- _Record extracts_:
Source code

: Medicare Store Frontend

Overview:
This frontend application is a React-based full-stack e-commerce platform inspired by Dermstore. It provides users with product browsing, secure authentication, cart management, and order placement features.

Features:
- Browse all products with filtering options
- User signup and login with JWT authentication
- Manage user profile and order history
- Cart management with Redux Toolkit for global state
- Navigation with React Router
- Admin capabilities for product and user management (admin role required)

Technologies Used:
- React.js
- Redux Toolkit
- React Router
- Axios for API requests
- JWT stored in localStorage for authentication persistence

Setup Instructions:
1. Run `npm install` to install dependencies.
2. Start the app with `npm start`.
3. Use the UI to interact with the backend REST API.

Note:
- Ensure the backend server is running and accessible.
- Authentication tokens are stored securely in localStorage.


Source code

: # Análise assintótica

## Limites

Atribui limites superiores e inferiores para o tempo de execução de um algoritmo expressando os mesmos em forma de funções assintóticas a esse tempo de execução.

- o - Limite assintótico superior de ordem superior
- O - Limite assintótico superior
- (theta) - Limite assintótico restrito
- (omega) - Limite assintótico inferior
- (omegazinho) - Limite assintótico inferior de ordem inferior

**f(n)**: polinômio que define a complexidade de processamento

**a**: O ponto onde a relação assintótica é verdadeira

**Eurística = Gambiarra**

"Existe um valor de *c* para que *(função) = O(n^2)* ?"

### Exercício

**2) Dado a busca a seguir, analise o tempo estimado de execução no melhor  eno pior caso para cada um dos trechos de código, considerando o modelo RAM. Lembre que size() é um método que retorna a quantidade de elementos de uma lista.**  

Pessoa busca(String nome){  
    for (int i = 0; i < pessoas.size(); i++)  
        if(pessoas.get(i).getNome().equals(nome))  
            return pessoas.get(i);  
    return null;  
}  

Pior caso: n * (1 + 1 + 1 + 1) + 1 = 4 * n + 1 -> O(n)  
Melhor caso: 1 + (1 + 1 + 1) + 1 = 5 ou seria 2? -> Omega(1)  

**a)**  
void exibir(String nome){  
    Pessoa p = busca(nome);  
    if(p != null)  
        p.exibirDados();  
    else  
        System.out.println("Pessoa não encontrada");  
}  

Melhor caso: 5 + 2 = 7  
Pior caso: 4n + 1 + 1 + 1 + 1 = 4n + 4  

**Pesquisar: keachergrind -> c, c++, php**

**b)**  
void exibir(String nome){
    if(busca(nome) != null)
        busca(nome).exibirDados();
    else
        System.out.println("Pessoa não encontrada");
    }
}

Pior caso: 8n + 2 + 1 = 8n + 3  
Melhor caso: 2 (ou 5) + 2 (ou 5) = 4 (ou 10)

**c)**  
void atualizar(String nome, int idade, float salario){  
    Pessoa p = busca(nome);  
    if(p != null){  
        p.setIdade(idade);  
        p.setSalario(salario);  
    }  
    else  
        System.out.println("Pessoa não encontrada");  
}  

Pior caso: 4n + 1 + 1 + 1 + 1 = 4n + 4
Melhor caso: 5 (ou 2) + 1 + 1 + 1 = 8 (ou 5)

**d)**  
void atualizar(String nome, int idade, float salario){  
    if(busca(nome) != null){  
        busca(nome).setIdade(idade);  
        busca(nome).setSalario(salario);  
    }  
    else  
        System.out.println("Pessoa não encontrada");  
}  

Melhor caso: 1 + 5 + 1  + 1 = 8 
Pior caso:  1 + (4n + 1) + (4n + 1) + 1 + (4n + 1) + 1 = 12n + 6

- _Instructions to follow_: Copy out every line in the records where the word "management" is found.

- _Result_:
This frontend application is a React-based full-stack e-commerce platform inspired by Dermstore. It provides users with product browsing, secure authentication, cart management, and order placement features.
- Cart management with Redux Toolkit for global state
- Admin capabilities for product and user management (admin role required)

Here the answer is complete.